Students now have yet another option when buying or selling their used textbooks — the World Wide Web.
A newly created website allows students who have access to the Internet to advertise their used books at no charge. The website, called University Books, is a product of Net Lite Communications of Wyandotte, Mich.
Potential buyers can search the site’s database by keyword and obtain a list of available titles. The name and contact information of the seller are also given. Buyers can then send e-mail to sellers, agree on a price and arrange to either meet them personally or negotiate some form of shipment.
A University used-book website called the Student Book Exchange was in operation last year, but was recently closed for upgrading. Dion Almaer, a former University computer science major and the maintainer of the website, said he expects to bring the site back online by the end of fall quarter.
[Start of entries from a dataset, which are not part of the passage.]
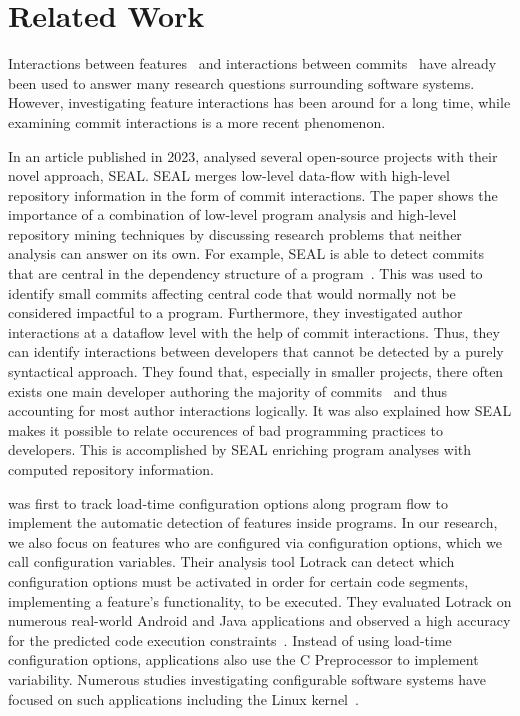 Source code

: \chapter{Related Work}\label{ch:related_work}

Interactions between features~\cite{lillack2014tracking,kolesnikov2017relation} and interactions between commits~\cite{sattler2023seal} have already been used to answer many research questions surrounding software systems.
However, investigating feature interactions has been around for a long time, while examining commit interactions is a more recent phenomenon. 

In an article published in 2023, \citet{sattler2023seal} analysed several open-source projects with their novel approach, SEAL.
SEAL merges low-level data-flow with high-level repository information in the form of commit interactions.
The paper shows the importance of a combination of low-level program analysis and high-level repository mining techniques by discussing research problems that neither analysis can answer on its own.
For example, SEAL is able to detect commits that are central in the dependency structure of a program~\cite{sattler2023seal}.
This was used to identify small commits affecting central code that would normally not be considered impactful to a program.
Furthermore, they investigated author interactions at a dataflow level with the help of commit interactions.
Thus, they can identify interactions between developers that cannot be detected by a purely syntactical approach.
They found that, especially in smaller projects, there often exists one main developer authoring the majority of commits~\cite{sattler2023seal} and thus accounting for most author interactions logically. 
It was also explained how SEAL makes it possible to relate occurences of bad programming practices to developers. 
This is accomplished by SEAL enriching program analyses with computed repository information. 

\citet{lillack2014tracking} was first to track load-time configuration options along program flow to implement the automatic detection of features inside programs.
In our research, we also focus on features who are configured via configuration options, which we call configuration variables. 
Their analysis tool Lotrack can detect which configuration options must be activated in order for certain code segments, implementing a feature's functionality, to be executed.
They evaluated Lotrack on numerous real-world Android and Java applications and observed a high accuracy for the predicted code execution constraints~\cite{lillack2014tracking}.
Instead of using load-time configuration options, applications also use the C Preprocessor to implement variability.
Numerous studies investigating configurable software systems have focused on such applications including the Linux kernel~\cite{passos2021scattering,michelon2021lifecycle}.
“I’m from England and books there are free. Then I came here and found you have to pay full price for your books at the beginning of the quarter and then at the end of the quarter you sell them back and get only half price. I felt really screwed,” Almaer said.
The University’s bookstores and the Student Book Store in Dinkytown buy used books from students for 50 percent of the new book prices. Used books are only bought back if an instructor notifies the bookstore that the books will be used in upcoming courses.
“Finals week is the best time to sell back your books,” said Robert Crabb, director of University Bookstores. This is because the stores know which books they will be selling, he added.
University Bookstores and the Dinkytown store both sell used books for 75 percent of their list prices.
“Those prices are pretty much universal in the college book industry,” Crabb said.
“For a book that was $10 new, we’d buy it back for $5 and resell it for $7.50,” said Mark Hepler, manager of the Student Book Store in Dinkytown.
Helen Phin, president of the Minnesota Student Association, said the organization is planning on helping Almaer advertise his book-buying website.
“Just because right now it’s very hard to get a fair price for your books from the bookstore,” she said.
Buying used books directly from a previous user may allow students to save money by cutting out the retailer, but some local booksellers say the website method has some disadvantages.
“To me it doesn’t sound like a real good idea because you wouldn’t be able to look at your books before you buy them and check what condition they are in,” said Shirley Helen, acting store manager of the University’s East Bank Store located in Williamson Hall.
Hepler said a book’s condition is not much of an issue for students. “It’s that you have to get things in and have them ready to go at the beginning of the quarter,” he said.